*Goal of the exercise*
The answer should be a single number: how many lines in the material contain "Switch".
□ □ □ □
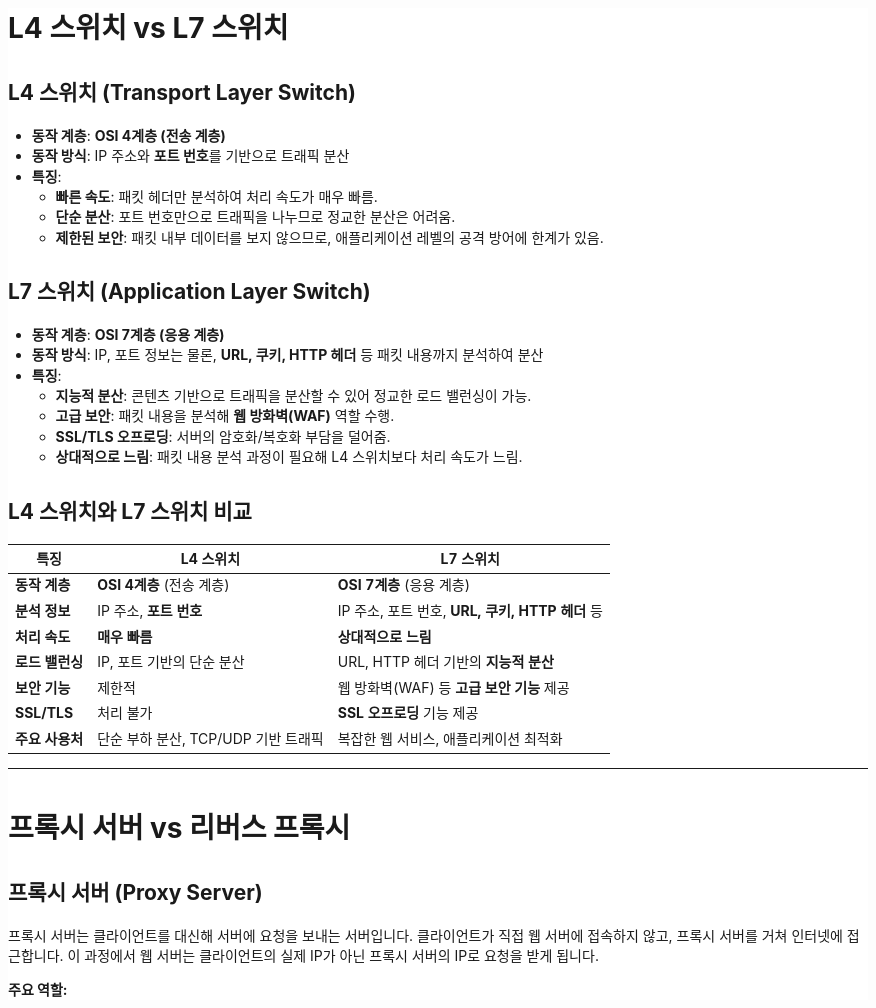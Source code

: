 # L4 스위치 vs L7 스위치

## L4 스위치 (Transport Layer Switch)

- **동작 계층**: **OSI 4계층 (전송 계층)**
- **동작 방식**: IP 주소와 **포트 번호**를 기반으로 트래픽 분산
- **특징**:
    - **빠른 속도**: 패킷 헤더만 분석하여 처리 속도가 매우 빠름.
    - **단순 분산**: 포트 번호만으로 트래픽을 나누므로 정교한 분산은 어려움.
    - **제한된 보안**: 패킷 내부 데이터를 보지 않으므로, 애플리케이션 레벨의 공격 방어에 한계가 있음.

## L7 스위치 (Application Layer Switch)

- **동작 계층**: **OSI 7계층 (응용 계층)**
- **동작 방식**: IP, 포트 정보는 물론, **URL, 쿠키, HTTP 헤더** 등 패킷 내용까지 분석하여 분산
- **특징**:
    - **지능적 분산**: 콘텐츠 기반으로 트래픽을 분산할 수 있어 정교한 로드 밸런싱이 가능.
    - **고급 보안**: 패킷 내용을 분석해 **웹 방화벽(WAF)** 역할 수행.
    - **SSL/TLS 오프로딩**: 서버의 암호화/복호화 부담을 덜어줌.
    - **상대적으로 느림**: 패킷 내용 분석 과정이 필요해 L4 스위치보다 처리 속도가 느림.

## L4 스위치와 L7 스위치 비교

| 특징 | L4 스위치 | L7 스위치 |
| --- | --- | --- |
| **동작 계층** | **OSI 4계층** (전송 계층) | **OSI 7계층** (응용 계층) |
| **분석 정보** | IP 주소, **포트 번호** | IP 주소, 포트 번호, **URL, 쿠키, HTTP 헤더** 등 |
| **처리 속도** | **매우 빠름** | **상대적으로 느림** |
| **로드 밸런싱** | IP, 포트 기반의 단순 분산 | URL, HTTP 헤더 기반의 **지능적 분산** |
| **보안 기능** | 제한적 | 웹 방화벽(WAF) 등 **고급 보안 기능** 제공 |
| **SSL/TLS** | 처리 불가 | **SSL 오프로딩** 기능 제공 |
| **주요 사용처** | 단순 부하 분산, TCP/UDP 기반 트래픽 | 복잡한 웹 서비스, 애플리케이션 최적화 |

---

# **프록시 서버** vs **리버스 프록시**

## 프록시 서버 (Proxy Server)

프록시 서버는 클라이언트를 대신해 서버에 요청을 보내는 서버입니다. 클라이언트가 직접 웹 서버에 접속하지 않고, 프록시 서버를 거쳐 인터넷에 접근합니다. 이 과정에서 웹 서버는 클라이언트의 실제 IP가 아닌 프록시 서버의 IP로 요청을 받게 됩니다.

**주요 역할:**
□ □ □ □
*Exercise solution*
2